**Exercise:** Restate the listing below word for word. No picture belongs in the result.

**Given information:**

--------------------

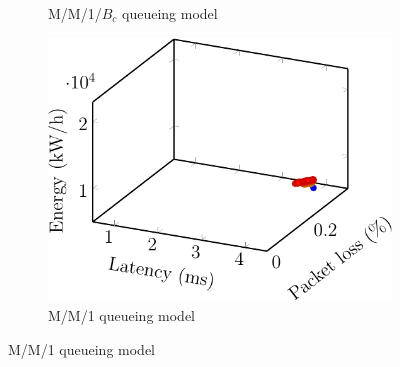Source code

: \begin{figure}[t!]
\begin{subfigure}[b]{0.32\linewidth}
        \caption{M/M/1/$B_c$ queueing model}
    \end{subfigure}
    \begin{subfigure}[b]{0.32\linewidth}
        \includegraphics[width=\textwidth]{graphs/model/mm1-crop}
        \caption{M/M/1 queueing model}
    \end{subfigure}

    \vspace{1.5em}


\end{figure}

--------------------

**Output for this task:**
Source code

: \begin{figure}[t!]
\begin{subfigure}[b]{0.32\linewidth}
        \caption{M/M/1/$B_c$ queueing model}
    \end{subfigure}
    \begin{subfigure}[b]{0.32\linewidth}
        \includegraphics[width=\textwidth]{graphs/model/mm1-crop}
        \caption{M/M/1 queueing model}
    \end{subfigure}

    \vspace{1.5em}


\end{figure}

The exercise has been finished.